* [WHAT YOU HAVE TO DO]: Show each line from the records below in which the word "column" occurs.

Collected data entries
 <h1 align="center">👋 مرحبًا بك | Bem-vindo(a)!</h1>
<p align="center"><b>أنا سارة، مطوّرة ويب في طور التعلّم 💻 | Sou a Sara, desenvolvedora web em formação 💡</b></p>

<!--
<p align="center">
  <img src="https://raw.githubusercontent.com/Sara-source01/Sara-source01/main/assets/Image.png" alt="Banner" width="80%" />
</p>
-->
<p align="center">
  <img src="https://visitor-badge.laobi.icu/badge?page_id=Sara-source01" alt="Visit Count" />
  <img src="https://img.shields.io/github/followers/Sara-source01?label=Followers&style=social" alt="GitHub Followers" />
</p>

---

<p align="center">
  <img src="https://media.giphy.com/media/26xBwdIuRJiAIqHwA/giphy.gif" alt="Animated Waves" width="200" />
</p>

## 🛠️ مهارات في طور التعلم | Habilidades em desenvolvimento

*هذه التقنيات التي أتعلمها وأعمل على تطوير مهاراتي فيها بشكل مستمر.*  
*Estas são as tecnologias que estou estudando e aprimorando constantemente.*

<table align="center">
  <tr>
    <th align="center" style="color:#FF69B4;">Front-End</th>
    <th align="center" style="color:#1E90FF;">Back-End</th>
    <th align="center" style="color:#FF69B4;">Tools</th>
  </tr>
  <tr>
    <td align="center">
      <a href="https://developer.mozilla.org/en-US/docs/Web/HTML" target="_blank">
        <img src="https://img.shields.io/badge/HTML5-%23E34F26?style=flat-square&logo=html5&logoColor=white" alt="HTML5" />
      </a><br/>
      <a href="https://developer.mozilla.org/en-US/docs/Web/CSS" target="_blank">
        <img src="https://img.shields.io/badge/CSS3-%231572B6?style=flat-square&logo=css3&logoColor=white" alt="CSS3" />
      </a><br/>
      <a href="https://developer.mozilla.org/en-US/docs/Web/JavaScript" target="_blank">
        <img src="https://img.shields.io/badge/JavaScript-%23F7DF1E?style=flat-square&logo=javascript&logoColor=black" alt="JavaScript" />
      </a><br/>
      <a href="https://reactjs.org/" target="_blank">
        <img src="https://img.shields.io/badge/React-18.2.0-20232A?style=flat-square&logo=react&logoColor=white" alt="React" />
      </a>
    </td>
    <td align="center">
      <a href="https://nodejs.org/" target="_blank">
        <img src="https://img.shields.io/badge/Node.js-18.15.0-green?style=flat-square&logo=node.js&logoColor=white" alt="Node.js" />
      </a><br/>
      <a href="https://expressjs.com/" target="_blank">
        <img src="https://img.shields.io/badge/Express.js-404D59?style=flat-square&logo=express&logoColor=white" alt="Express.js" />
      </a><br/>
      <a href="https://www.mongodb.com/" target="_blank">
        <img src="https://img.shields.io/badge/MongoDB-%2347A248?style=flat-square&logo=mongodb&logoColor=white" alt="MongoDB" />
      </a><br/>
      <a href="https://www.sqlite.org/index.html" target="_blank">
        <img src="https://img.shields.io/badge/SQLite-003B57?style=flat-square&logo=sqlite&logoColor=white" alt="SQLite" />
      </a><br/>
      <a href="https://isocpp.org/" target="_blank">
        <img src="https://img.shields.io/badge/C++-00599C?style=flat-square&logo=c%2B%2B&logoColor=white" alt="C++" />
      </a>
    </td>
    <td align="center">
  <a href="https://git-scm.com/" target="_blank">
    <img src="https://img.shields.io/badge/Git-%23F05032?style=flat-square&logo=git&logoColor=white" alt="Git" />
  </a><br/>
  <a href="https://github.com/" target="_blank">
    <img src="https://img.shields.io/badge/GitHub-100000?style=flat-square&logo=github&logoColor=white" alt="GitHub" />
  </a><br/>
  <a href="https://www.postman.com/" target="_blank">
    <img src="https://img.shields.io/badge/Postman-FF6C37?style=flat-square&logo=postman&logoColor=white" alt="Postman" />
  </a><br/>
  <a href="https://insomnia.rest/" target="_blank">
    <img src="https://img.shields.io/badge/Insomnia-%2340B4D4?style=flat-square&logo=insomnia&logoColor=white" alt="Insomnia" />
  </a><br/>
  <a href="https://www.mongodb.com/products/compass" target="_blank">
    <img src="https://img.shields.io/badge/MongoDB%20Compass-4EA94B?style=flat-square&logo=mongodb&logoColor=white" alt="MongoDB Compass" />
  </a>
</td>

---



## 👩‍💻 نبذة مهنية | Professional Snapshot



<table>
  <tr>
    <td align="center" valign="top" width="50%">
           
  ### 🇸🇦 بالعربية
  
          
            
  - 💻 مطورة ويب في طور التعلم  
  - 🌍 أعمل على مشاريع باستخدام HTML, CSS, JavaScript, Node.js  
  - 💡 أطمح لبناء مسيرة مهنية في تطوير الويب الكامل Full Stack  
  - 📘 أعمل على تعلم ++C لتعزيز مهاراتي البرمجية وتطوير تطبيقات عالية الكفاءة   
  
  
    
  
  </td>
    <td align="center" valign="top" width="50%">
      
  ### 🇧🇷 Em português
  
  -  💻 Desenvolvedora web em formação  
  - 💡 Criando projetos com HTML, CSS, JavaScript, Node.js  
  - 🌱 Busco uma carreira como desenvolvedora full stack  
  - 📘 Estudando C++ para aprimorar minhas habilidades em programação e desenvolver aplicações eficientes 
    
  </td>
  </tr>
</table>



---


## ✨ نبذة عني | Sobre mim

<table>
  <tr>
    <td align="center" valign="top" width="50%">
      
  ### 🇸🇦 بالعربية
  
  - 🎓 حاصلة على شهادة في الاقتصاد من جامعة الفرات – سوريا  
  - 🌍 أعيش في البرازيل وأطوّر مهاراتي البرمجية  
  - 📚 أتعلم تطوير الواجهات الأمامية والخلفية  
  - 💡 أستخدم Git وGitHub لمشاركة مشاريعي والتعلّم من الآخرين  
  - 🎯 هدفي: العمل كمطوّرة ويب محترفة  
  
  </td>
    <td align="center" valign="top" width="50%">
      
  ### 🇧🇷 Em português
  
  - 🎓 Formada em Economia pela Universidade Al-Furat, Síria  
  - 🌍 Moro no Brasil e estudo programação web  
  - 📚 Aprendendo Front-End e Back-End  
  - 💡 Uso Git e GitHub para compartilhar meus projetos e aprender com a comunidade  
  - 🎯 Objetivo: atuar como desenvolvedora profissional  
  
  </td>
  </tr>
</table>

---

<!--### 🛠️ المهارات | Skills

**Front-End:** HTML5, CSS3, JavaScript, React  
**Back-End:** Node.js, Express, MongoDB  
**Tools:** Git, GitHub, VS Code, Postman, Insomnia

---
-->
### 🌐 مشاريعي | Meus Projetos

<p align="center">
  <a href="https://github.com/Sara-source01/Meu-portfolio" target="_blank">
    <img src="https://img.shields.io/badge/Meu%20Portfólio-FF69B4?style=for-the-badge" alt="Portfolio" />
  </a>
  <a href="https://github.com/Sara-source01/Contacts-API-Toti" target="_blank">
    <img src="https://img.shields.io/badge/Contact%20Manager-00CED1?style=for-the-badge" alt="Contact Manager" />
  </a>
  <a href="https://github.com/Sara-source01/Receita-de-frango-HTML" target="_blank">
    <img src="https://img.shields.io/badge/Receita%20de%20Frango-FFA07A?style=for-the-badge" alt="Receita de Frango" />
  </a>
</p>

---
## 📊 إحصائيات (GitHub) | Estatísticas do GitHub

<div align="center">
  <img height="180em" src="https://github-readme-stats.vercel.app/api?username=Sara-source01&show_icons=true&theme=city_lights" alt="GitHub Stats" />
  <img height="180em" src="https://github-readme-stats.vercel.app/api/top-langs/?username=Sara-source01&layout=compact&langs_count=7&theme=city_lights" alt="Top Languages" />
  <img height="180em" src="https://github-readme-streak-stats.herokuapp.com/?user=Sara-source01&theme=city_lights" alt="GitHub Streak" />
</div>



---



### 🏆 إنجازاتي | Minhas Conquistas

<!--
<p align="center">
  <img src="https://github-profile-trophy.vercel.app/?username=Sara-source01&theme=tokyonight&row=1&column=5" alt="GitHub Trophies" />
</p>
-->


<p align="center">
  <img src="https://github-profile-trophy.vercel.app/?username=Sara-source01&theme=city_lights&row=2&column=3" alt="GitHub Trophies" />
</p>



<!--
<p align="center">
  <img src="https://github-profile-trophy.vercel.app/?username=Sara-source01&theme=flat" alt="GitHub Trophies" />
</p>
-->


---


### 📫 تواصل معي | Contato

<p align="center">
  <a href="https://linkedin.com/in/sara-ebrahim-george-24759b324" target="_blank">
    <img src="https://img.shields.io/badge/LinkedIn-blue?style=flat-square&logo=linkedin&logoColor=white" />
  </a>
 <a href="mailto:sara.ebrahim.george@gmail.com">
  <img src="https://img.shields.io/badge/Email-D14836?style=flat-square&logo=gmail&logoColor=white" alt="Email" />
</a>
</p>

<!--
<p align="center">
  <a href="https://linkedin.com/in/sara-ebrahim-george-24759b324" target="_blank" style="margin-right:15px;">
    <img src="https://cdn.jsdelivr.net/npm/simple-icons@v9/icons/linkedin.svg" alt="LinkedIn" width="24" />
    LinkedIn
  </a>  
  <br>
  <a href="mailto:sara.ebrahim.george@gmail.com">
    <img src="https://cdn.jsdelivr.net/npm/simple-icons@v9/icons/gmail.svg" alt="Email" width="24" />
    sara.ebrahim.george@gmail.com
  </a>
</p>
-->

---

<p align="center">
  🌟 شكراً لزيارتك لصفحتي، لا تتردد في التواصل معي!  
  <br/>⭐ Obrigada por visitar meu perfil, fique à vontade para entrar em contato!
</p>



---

* [EXERCISE SOLUTION]:
  <img src="https://github-profile-trophy.vercel.app/?username=Sara-source01&theme=tokyonight&row=1&column=5" alt="GitHub Trophies" />
  <img src="https://github-profile-trophy.vercel.app/?username=Sara-source01&theme=city_lights&row=2&column=3" alt="GitHub Trophies" />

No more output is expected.